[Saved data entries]
-- Opening Marker --

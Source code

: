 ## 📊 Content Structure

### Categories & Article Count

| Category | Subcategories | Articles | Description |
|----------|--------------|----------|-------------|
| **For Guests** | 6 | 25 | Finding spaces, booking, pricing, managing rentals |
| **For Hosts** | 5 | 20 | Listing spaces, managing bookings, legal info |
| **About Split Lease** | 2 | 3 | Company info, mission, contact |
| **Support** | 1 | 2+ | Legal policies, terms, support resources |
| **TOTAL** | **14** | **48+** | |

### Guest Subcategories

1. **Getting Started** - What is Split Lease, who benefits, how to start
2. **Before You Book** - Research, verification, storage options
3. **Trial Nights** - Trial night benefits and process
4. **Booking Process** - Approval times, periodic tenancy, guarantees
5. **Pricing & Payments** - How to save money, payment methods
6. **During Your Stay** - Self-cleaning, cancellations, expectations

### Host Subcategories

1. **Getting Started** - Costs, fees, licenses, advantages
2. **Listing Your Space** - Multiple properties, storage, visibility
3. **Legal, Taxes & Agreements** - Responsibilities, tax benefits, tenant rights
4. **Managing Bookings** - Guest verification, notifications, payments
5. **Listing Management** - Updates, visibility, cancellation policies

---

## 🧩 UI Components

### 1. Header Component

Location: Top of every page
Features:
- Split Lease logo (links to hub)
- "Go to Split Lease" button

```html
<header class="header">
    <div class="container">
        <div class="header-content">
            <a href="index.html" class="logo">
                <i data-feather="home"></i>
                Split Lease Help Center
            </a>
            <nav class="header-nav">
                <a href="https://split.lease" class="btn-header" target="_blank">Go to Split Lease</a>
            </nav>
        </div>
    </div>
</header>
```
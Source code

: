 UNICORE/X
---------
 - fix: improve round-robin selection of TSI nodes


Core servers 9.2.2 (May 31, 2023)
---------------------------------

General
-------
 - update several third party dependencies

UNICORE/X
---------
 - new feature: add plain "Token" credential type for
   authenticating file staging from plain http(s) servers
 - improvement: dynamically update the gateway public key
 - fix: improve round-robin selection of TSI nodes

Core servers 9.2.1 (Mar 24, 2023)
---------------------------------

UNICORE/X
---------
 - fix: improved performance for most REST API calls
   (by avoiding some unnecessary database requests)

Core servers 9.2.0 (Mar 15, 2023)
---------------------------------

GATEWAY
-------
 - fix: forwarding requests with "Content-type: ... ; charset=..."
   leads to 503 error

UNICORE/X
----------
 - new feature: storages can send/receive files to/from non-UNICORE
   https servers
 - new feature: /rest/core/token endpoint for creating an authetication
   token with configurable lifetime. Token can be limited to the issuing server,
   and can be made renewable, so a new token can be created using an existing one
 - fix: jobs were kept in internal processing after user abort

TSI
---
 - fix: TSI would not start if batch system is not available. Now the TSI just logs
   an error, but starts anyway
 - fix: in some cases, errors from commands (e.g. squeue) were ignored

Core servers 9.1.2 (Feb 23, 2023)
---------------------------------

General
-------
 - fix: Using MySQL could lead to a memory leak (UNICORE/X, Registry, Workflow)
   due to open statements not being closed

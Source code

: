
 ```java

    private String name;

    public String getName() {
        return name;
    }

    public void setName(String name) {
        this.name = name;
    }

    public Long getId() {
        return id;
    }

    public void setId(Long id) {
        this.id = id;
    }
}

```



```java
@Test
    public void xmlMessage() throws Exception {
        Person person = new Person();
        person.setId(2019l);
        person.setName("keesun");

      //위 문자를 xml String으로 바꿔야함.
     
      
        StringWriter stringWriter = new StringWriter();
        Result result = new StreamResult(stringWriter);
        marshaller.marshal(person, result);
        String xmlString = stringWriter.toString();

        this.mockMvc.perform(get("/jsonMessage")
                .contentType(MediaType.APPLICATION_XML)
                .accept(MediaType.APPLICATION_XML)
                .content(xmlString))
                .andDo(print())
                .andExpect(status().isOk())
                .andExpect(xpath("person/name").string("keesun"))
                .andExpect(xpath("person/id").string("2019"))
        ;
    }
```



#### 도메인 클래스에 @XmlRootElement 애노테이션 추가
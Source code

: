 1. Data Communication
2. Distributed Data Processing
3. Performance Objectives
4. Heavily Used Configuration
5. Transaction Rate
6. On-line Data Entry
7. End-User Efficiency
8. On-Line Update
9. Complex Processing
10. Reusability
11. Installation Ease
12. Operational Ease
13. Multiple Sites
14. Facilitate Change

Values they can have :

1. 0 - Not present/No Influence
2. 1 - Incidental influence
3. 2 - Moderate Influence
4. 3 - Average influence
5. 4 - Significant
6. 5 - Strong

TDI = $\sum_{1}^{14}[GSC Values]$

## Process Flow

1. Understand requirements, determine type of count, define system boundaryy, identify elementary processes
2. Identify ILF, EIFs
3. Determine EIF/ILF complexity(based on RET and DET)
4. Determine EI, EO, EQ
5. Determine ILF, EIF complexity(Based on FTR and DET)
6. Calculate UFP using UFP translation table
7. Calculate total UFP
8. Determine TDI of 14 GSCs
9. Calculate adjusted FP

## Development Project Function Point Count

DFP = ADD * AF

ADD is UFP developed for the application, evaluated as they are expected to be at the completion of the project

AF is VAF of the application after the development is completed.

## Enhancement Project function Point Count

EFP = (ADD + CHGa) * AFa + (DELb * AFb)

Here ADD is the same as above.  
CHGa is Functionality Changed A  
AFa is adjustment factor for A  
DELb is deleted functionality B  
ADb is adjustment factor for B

-- Closing Marker --

Work task: Give back the data exactly, with no line dropped.

Exercise solution:
Source code

: ## 📊 Content Structure

### Categories & Article Count

| Category | Subcategories | Articles | Description |
|----------|--------------|----------|-------------|
| **For Guests** | 6 | 25 | Finding spaces, booking, pricing, managing rentals |
| **For Hosts** | 5 | 20 | Listing spaces, managing bookings, legal info |
| **About Split Lease** | 2 | 3 | Company info, mission, contact |
| **Support** | 1 | 2+ | Legal policies, terms, support resources |
| **TOTAL** | **14** | **48+** | |

### Guest Subcategories

1. **Getting Started** - What is Split Lease, who benefits, how to start
2. **Before You Book** - Research, verification, storage options
3. **Trial Nights** - Trial night benefits and process
4. **Booking Process** - Approval times, periodic tenancy, guarantees
5. **Pricing & Payments** - How to save money, payment methods
6. **During Your Stay** - Self-cleaning, cancellations, expectations

### Host Subcategories

1. **Getting Started** - Costs, fees, licenses, advantages
2. **Listing Your Space** - Multiple properties, storage, visibility
3. **Legal, Taxes & Agreements** - Responsibilities, tax benefits, tenant rights
4. **Managing Bookings** - Guest verification, notifications, payments
5. **Listing Management** - Updates, visibility, cancellation policies

---

## 🧩 UI Components

### 1. Header Component

Location: Top of every page
Features:
- Split Lease logo (links to hub)
- "Go to Split Lease" button

```html
<header class="header">
    <div class="container">
        <div class="header-content">
            <a href="index.html" class="logo">
                <i data-feather="home"></i>
                Split Lease Help Center
            </a>
            <nav class="header-nav">
                <a href="https://split.lease" class="btn-header" target="_blank">Go to Split Lease</a>
            </nav>
        </div>
    </div>
</header>
```
Source code

: UNICORE/X
---------
 - fix: improve round-robin selection of TSI nodes


Core servers 9.2.2 (May 31, 2023)
---------------------------------

General
-------
 - update several third party dependencies

UNICORE/X
---------
 - new feature: add plain "Token" credential type for
   authenticating file staging from plain http(s) servers
 - improvement: dynamically update the gateway public key
 - fix: improve round-robin selection of TSI nodes

Core servers 9.2.1 (Mar 24, 2023)
---------------------------------

UNICORE/X
---------
 - fix: improved performance for most REST API calls
   (by avoiding some unnecessary database requests)

Core servers 9.2.0 (Mar 15, 2023)
---------------------------------

GATEWAY
-------
 - fix: forwarding requests with "Content-type: ... ; charset=..."
   leads to 503 error

UNICORE/X
----------
 - new feature: storages can send/receive files to/from non-UNICORE
   https servers
 - new feature: /rest/core/token endpoint for creating an authetication
   token with configurable lifetime. Token can be limited to the issuing server,
   and can be made renewable, so a new token can be created using an existing one
 - fix: jobs were kept in internal processing after user abort

TSI
---
 - fix: TSI would not start if batch system is not available. Now the TSI just logs
   an error, but starts anyway
 - fix: in some cases, errors from commands (e.g. squeue) were ignored

Core servers 9.1.2 (Feb 23, 2023)
---------------------------------

General
-------
 - fix: Using MySQL could lead to a memory leak (UNICORE/X, Registry, Workflow)
   due to open statements not being closed

Source code

:
 ```java

    private String name;

    public String getName() {
        return name;
    }

    public void setName(String name) {
        this.name = name;
    }

    public Long getId() {
        return id;
    }

    public void setId(Long id) {
        this.id = id;
    }
}

```



```java
@Test
    public void xmlMessage() throws Exception {
        Person person = new Person();
        person.setId(2019l);
        person.setName("keesun");

      //위 문자를 xml String으로 바꿔야함.
     
      
        StringWriter stringWriter = new StringWriter();
        Result result = new StreamResult(stringWriter);
        marshaller.marshal(person, result);
        String xmlString = stringWriter.toString();

        this.mockMvc.perform(get("/jsonMessage")
                .contentType(MediaType.APPLICATION_XML)
                .accept(MediaType.APPLICATION_XML)
                .content(xmlString))
                .andDo(print())
                .andExpect(status().isOk())
                .andExpect(xpath("person/name").string("keesun"))
                .andExpect(xpath("person/id").string("2019"))
        ;
    }
```



#### 도메인 클래스에 @XmlRootElement 애노테이션 추가
Source code

: 1. Data Communication
2. Distributed Data Processing
3. Performance Objectives
4. Heavily Used Configuration
5. Transaction Rate
6. On-line Data Entry
7. End-User Efficiency
8. On-Line Update
9. Complex Processing
10. Reusability
11. Installation Ease
12. Operational Ease
13. Multiple Sites
14. Facilitate Change

Values they can have :

1. 0 - Not present/No Influence
2. 1 - Incidental influence
3. 2 - Moderate Influence
4. 3 - Average influence
5. 4 - Significant
6. 5 - Strong

TDI = $\sum_{1}^{14}[GSC Values]$

## Process Flow

1. Understand requirements, determine type of count, define system boundaryy, identify elementary processes
2. Identify ILF, EIFs
3. Determine EIF/ILF complexity(based on RET and DET)
4. Determine EI, EO, EQ
5. Determine ILF, EIF complexity(Based on FTR and DET)
6. Calculate UFP using UFP translation table
7. Calculate total UFP
8. Determine TDI of 14 GSCs
9. Calculate adjusted FP

## Development Project Function Point Count

DFP = ADD * AF

ADD is UFP developed for the application, evaluated as they are expected to be at the completion of the project

AF is VAF of the application after the development is completed.

## Enhancement Project function Point Count

EFP = (ADD + CHGa) * AFa + (DELb * AFb)

Here ADD is the same as above.  
CHGa is Functionality Changed A  
AFa is adjustment factor for A  
DELb is deleted functionality B  
ADb is adjustment factor for B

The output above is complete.